What this task involves: Which lines hold the word "exercises"? Copy each of them from the material.
= Beginning of Section =
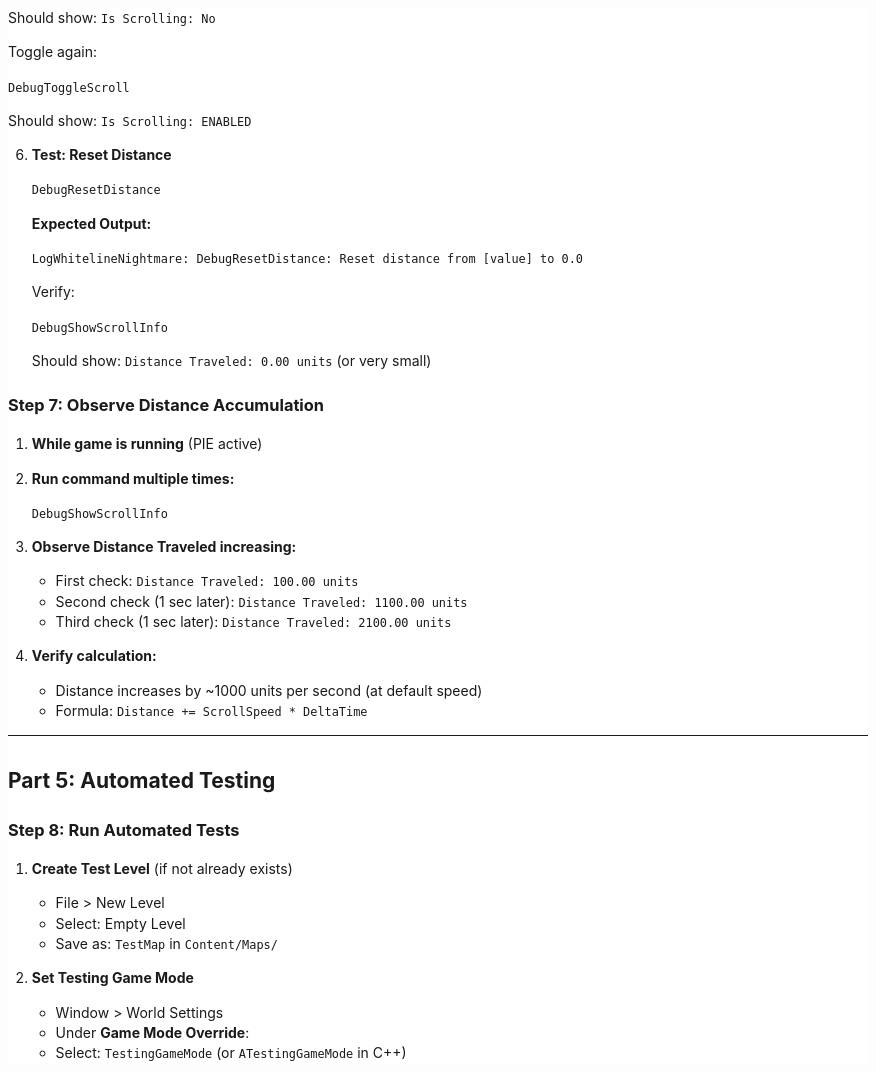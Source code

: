    Should show: `Is Scrolling: No`

   Toggle again:
   ```
   DebugToggleScroll
   ```

   Should show: `Is Scrolling: ENABLED`

6. **Test: Reset Distance**
   ```
   DebugResetDistance
   ```

   **Expected Output:**
   ```
   LogWhitelineNightmare: DebugResetDistance: Reset distance from [value] to 0.0
   ```

   Verify:
   ```
   DebugShowScrollInfo
   ```

   Should show: `Distance Traveled: 0.00 units` (or very small)

### Step 7: Observe Distance Accumulation

1. **While game is running** (PIE active)
2. **Run command multiple times:**
   ```
   DebugShowScrollInfo
   ```

3. **Observe Distance Traveled increasing:**
   - First check: `Distance Traveled: 100.00 units`
   - Second check (1 sec later): `Distance Traveled: 1100.00 units`
   - Third check (1 sec later): `Distance Traveled: 2100.00 units`

4. **Verify calculation:**
   - Distance increases by ~1000 units per second (at default speed)
   - Formula: `Distance += ScrollSpeed * DeltaTime`

---

## Part 5: Automated Testing

### Step 8: Run Automated Tests

1. **Create Test Level** (if not already exists)
   - File > New Level
   - Select: Empty Level
   - Save as: `TestMap` in `Content/Maps/`

2. **Set Testing Game Mode**
   - Window > World Settings
   - Under **Game Mode Override**:
   - Select: `TestingGameMode` (or `ATestingGameMode` in C++)
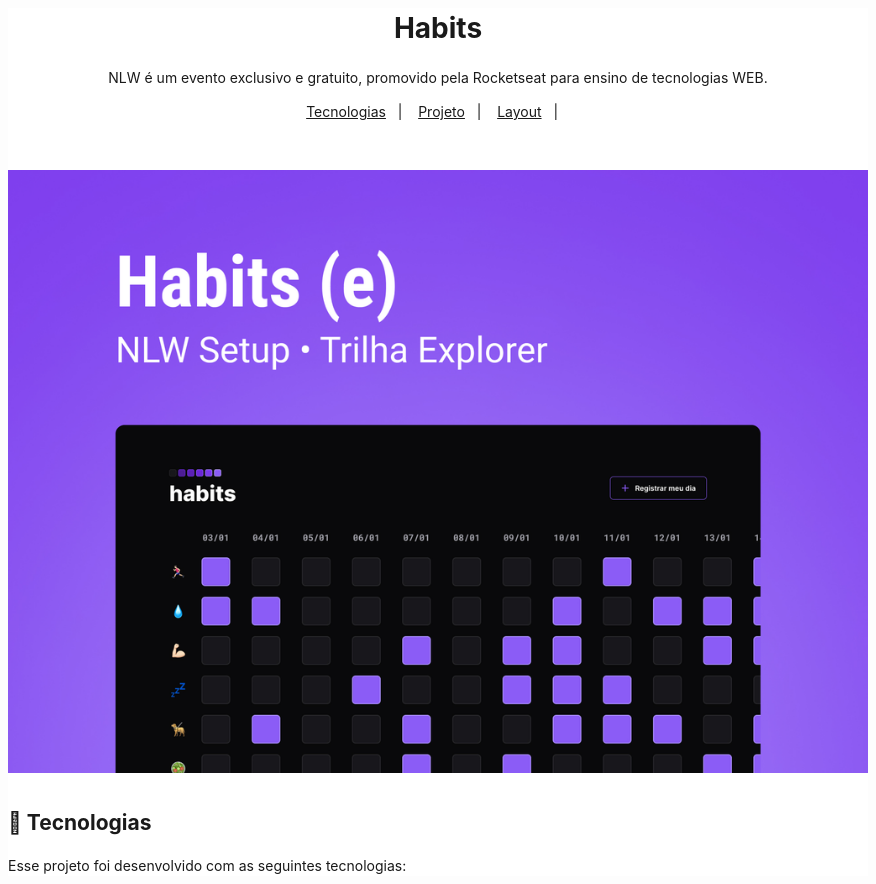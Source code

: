 <h1 align="center"> Habits </h1>

<p align="center">
NLW é um evento exclusivo e gratuito, promovido pela Rocketseat para ensino de tecnologias WEB. <br/>
</p>

<p align="center">
  <a href="#-tecnologias">Tecnologias</a>&nbsp;&nbsp;&nbsp;|&nbsp;&nbsp;&nbsp;
  <a href="#-projeto">Projeto</a>&nbsp;&nbsp;&nbsp;|&nbsp;&nbsp;&nbsp;
  <a href="#-layout">Layout</a>&nbsp;&nbsp;&nbsp;|&nbsp;&nbsp;&nbsp;
</p>

<br>

<p align="center">
  <img alt="projeto Habits" src=".github/preview.jpg" width="100%">
</p>

## 🚀 Tecnologias

Esse projeto foi desenvolvido com as seguintes tecnologias:

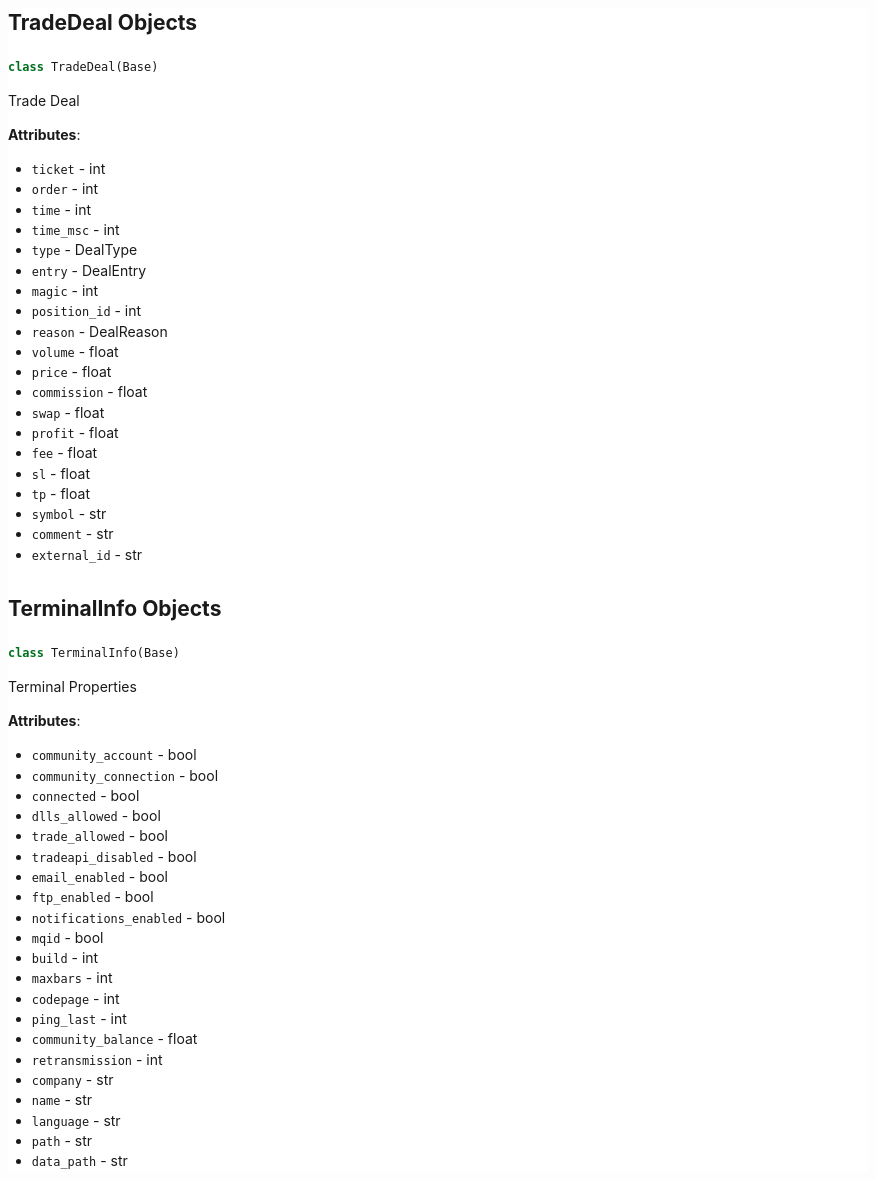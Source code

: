 <a id="aiomql.core.models.TradeDeal"></a>

## TradeDeal Objects

```python
class TradeDeal(Base)
```

Trade Deal

**Attributes**:

- `ticket` - int
- `order` - int
- `time` - int
- `time_msc` - int
- `type` - DealType
- `entry` - DealEntry
- `magic` - int
- `position_id` - int
- `reason` - DealReason
- `volume` - float
- `price` - float
- `commission` - float
- `swap` - float
- `profit` - float
- `fee` - float
- `sl` - float
- `tp` - float
- `symbol` - str
- `comment` - str
- `external_id` - str

<a id="aiomql.core.models.TerminalInfo"></a>

## TerminalInfo Objects

```python
class TerminalInfo(Base)
```

Terminal Properties

**Attributes**:

- `community_account` - bool
- `community_connection` - bool
- `connected` - bool
- `dlls_allowed` - bool
- `trade_allowed` - bool
- `tradeapi_disabled` - bool
- `email_enabled` - bool
- `ftp_enabled` - bool
- `notifications_enabled` - bool
- `mqid` - bool
- `build` - int
- `maxbars` - int
- `codepage` - int
- `ping_last` - int
- `community_balance` - float
- `retransmission` - int
- `company` - str
- `name` - str
- `language` - str
- `path` - str
- `data_path` - str
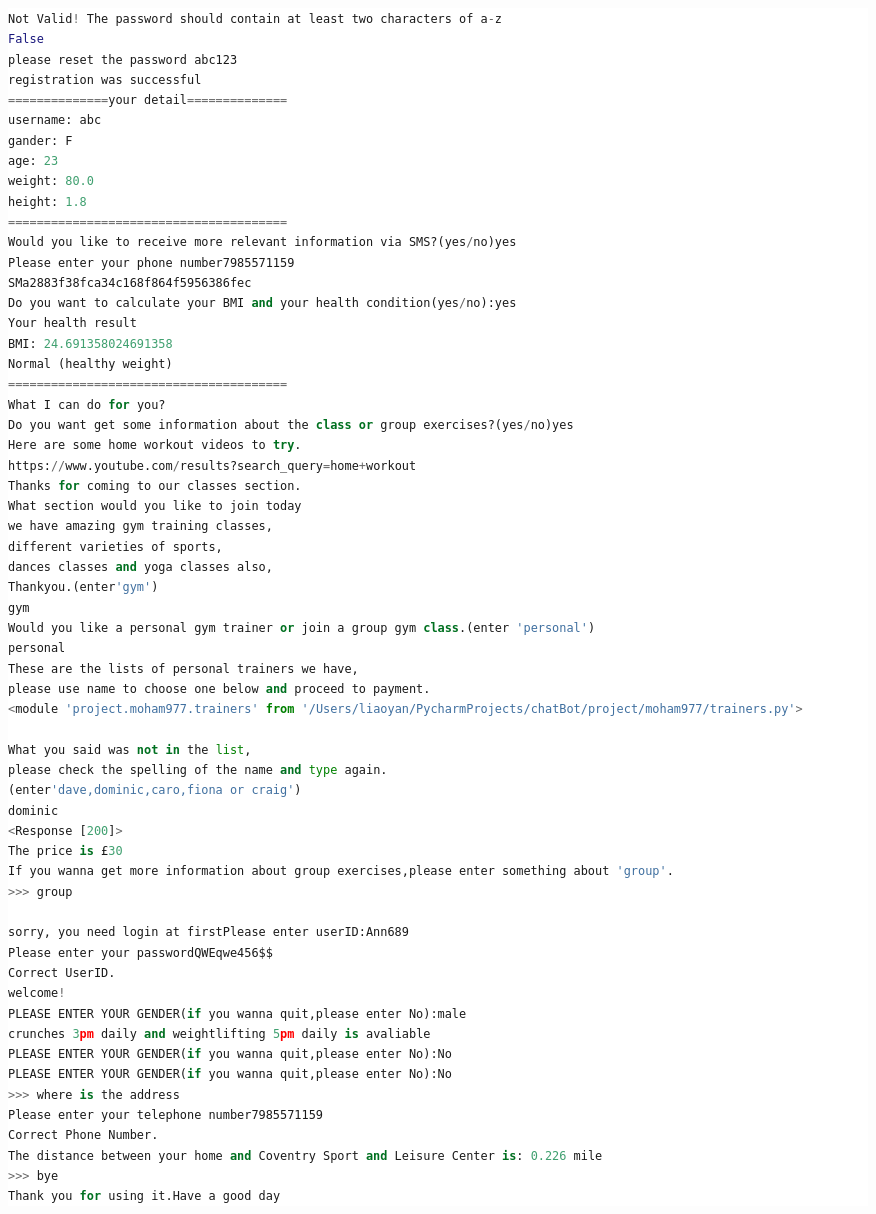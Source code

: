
 ```python
Not Valid! The password should contain at least two characters of a-z
False
please reset the password abc123
registration was successful
==============your detail==============
username: abc
gander: F
age: 23
weight: 80.0
height: 1.8
=======================================
Would you like to receive more relevant information via SMS?(yes/no)yes
Please enter your phone number7985571159
SMa2883f38fca34c168f864f5956386fec
Do you want to calculate your BMI and your health condition(yes/no):yes
Your health result
BMI: 24.691358024691358
Normal (healthy weight)	
=======================================
What I can do for you?
Do you want get some information about the class or group exercises?(yes/no)yes
Here are some home workout videos to try.
https://www.youtube.com/results?search_query=home+workout
Thanks for coming to our classes section. 
What section would you like to join today 
we have amazing gym training classes, 
different varieties of sports, 
dances classes and yoga classes also, 
Thankyou.(enter'gym')
gym
Would you like a personal gym trainer or join a group gym class.(enter 'personal')
personal
These are the lists of personal trainers we have, 
please use name to choose one below and proceed to payment.
<module 'project.moham977.trainers' from '/Users/liaoyan/PycharmProjects/chatBot/project/moham977/trainers.py'>

What you said was not in the list, 
please check the spelling of the name and type again.
(enter'dave,dominic,caro,fiona or craig')
dominic
<Response [200]>
The price is £30
If you wanna get more information about group exercises,please enter something about 'group'.
>>> group

sorry, you need login at firstPlease enter userID:Ann689
Please enter your passwordQWEqwe456$$
Correct UserID.
welcome!
PLEASE ENTER YOUR GENDER(if you wanna quit,please enter No):male
crunches 3pm daily and weightlifting 5pm daily is avaliable
PLEASE ENTER YOUR GENDER(if you wanna quit,please enter No):No
PLEASE ENTER YOUR GENDER(if you wanna quit,please enter No):No
>>> where is the address
Please enter your telephone number7985571159
Correct Phone Number.
The distance between your home and Coventry Sport and Leisure Center is: 0.226 mile
>>> bye
Thank you for using it.Have a good day

```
= End of Section =
Written reply:
Do you want get some information about the class or group exercises?(yes/no)yes
If you wanna get more information about group exercises,please enter something about 'group'.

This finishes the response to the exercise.